Glory of the Gallipoli Peninsula Historical National Park
The Gallipoli Peninsula, a craggy outpost and historical national park, facing the Aegean Sea in Turkey’s north-west, is a major tourist attraction because of its influential footnote in the history of modern-day Turkey, and the bloody campaign that saw thousands of soldiers killed and wounded in the opening months of World War 1.
As the final resting place of many Turkish, New Zealand, and Australian soldiers, the war graves and museums are comparable in importance to those in France where thousands of World War 2 dead were laid.
Today, it is an important landmark, for relatives and families of those that fell during that brutal nine-month campaign (April 25, 1915-January 1916). It is also a memorial to the horrors of war, and to travellers across all interest sectors, an interesting backdrop that played an influential role in Turkey’s emergence as it evolved from the crumbling Ottoman Empire (now latter-day Turkey).
Build-up to the War of Gallipoli
The beginning of World War 1 in 1914 and the assassination of an archduke of Austria-Hungary by a Serbian nationalist quickly ramped up animosity between Europe’s superpowers and ended up pitching neighbouring countries against each other.
In a little over six weeks since the June 28 murder, Austria-Hungary had declared war on Serbia (a Russian ally); the Ottoman Empire entered a secret alliance with Germany, who in turn declared war on France and then invaded Belgium, provoking Britain and France to counter.
Europe quickly fell into two alliances – Bulgaria, Germany, and Austria-Hungary against Britain, France, and Russia. World War 1 was on.

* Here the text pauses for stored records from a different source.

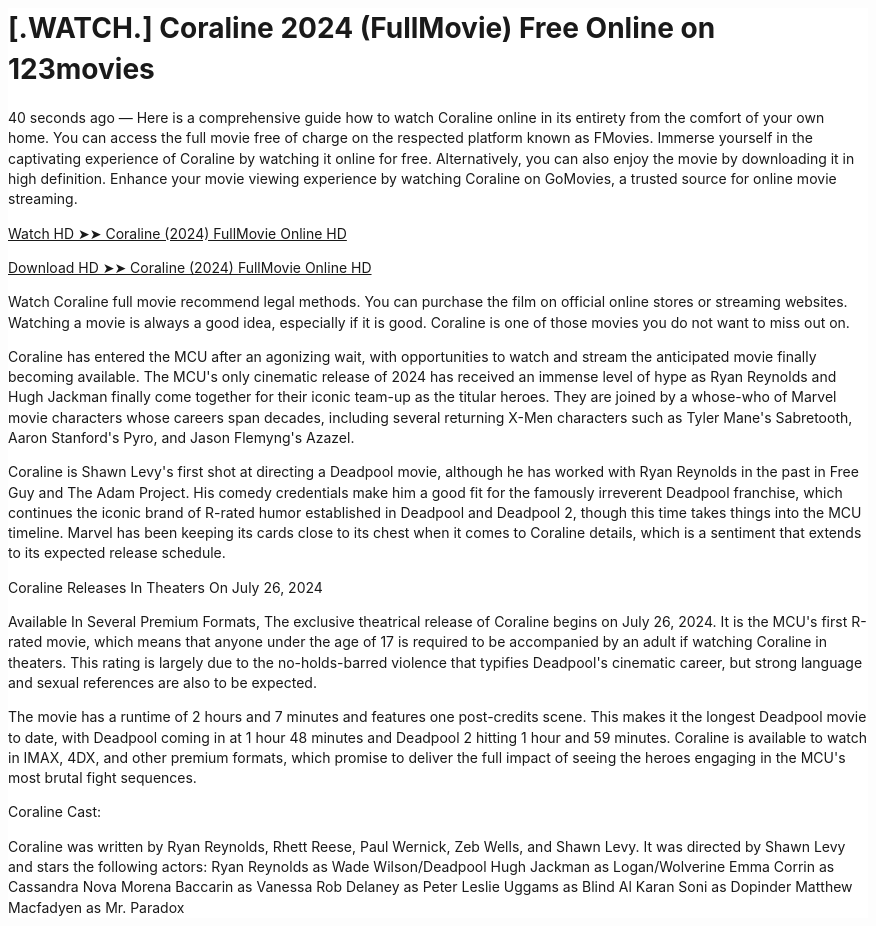 # [.WATCH.]  Coraline 2024 (FullMovie) Free Online on 123movies
40 seconds ago — Here is a comprehensive guide how to watch  Coraline online in its entirety from the comfort of your own home. You can access the full movie free of charge on the respected platform known as FMovies. Immerse yourself in the captivating experience of  Coraline by watching it online for free. Alternatively, you can also enjoy the movie by downloading it in high definition. Enhance your movie viewing experience by watching  Coraline on GoMovies, a trusted source for online movie streaming.

[Watch HD ➤➤  Coraline (2024) FullMovie Online HD](https://rafinengmovie.blogspot.com/2024/08/coraline-2009.html)


[Download HD ➤➤  Coraline (2024) FullMovie Online HD](https://rafinengmovie.blogspot.com/2024/08/coraline-2009.html)



Watch  Coraline full movie recommend legal methods. You can purchase the film on official online stores or streaming websites. Watching a movie is always a good idea, especially if it is good.  Coraline is one of those movies you do not want to miss out on.

  Coraline has entered the MCU after an agonizing wait, with opportunities to watch and stream the anticipated movie finally becoming available. The MCU's only cinematic release of 2024 has received an immense level of hype as Ryan Reynolds and Hugh Jackman finally come together for their iconic team-up as the titular heroes. They are joined by a whose-who of Marvel movie characters whose careers span decades, including several returning X-Men characters such as Tyler Mane's Sabretooth, Aaron Stanford's Pyro, and Jason Flemyng's Azazel.

  Coraline is Shawn Levy's first shot at directing a Deadpool movie, although he has worked with Ryan Reynolds in the past in Free Guy and The Adam Project. His comedy credentials make him a good fit for the famously irreverent Deadpool franchise, which continues the iconic brand of R-rated humor established in Deadpool and Deadpool 2, though this time takes things into the MCU timeline. Marvel has been keeping its cards close to its chest when it comes to  Coraline details, which is a sentiment that extends to its expected release schedule.

  Coraline Releases In Theaters On July 26, 2024

Available In Several Premium Formats, The exclusive theatrical release of  Coraline begins on July 26, 2024. It is the MCU's first R-rated movie, which means that anyone under the age of 17 is required to be accompanied by an adult if watching  Coraline in theaters. This rating is largely due to the no-holds-barred violence that typifies Deadpool's cinematic career, but strong language and sexual references are also to be expected.

The movie has a runtime of 2 hours and 7 minutes and features one post-credits scene. This makes it the longest Deadpool movie to date, with Deadpool coming in at 1 hour 48 minutes and Deadpool 2 hitting 1 hour and 59 minutes.  Coraline is available to watch in IMAX, 4DX, and other premium formats, which promise to deliver the full impact of seeing the heroes engaging in the MCU's most brutal fight sequences.

  Coraline Cast:

  Coraline was written by Ryan Reynolds, Rhett Reese, Paul Wernick, Zeb Wells, and Shawn Levy. It was directed by Shawn Levy and stars the following actors: Ryan Reynolds as Wade Wilson/Deadpool Hugh Jackman as Logan/Wolverine Emma Corrin as Cassandra Nova Morena Baccarin as Vanessa Rob Delaney as Peter Leslie Uggams as Blind Al Karan Soni as Dopinder Matthew Macfadyen as Mr. Paradox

The Ottoman Empire’s entry into the war on the side of Germany in November 1914 came about by its potential threat to the Suez Canal, a key link for the British Empire between Europe and Asia. Britain manoeuvred its forces to strengthen its grip on the canal, while also being backed by its then British Empire allies, Australia and New Zealand, in Egypt.
The Ottomans, fearful of defeat of Germany, which would mean further loss of its own empire, backed a German raid on two Russian ports. Russia responded by declaring war on the Ottomans, who then closed the important Dardanelles Straits between the Black Sea and the Mediterranean – effectively cutting off Russia’s links with its allies.
Following a failed naval encounter by Britain and France to seize the Dardanelles and open up the straits; to offer a strategic supply line to Russia; the Allies shifted emphasis to a land attack through the Gallipoli Peninsula, which would be a chance to seize Istanbul and neutralize the Ottoman Empire.
The Gallipoli Campaign
On the Gallipoli Peninsula, a 75,000-strong Mediterranean Expeditionary Force – with nearly half from Australia and New Zealand – began their attack on April 25, 1915. The British contingent was to take six beaches around Cape Helles in the south and the Australian and New Zealand Army Corps (ANZACs) were to take three in the north at Gaba Tepe (Kabatepe).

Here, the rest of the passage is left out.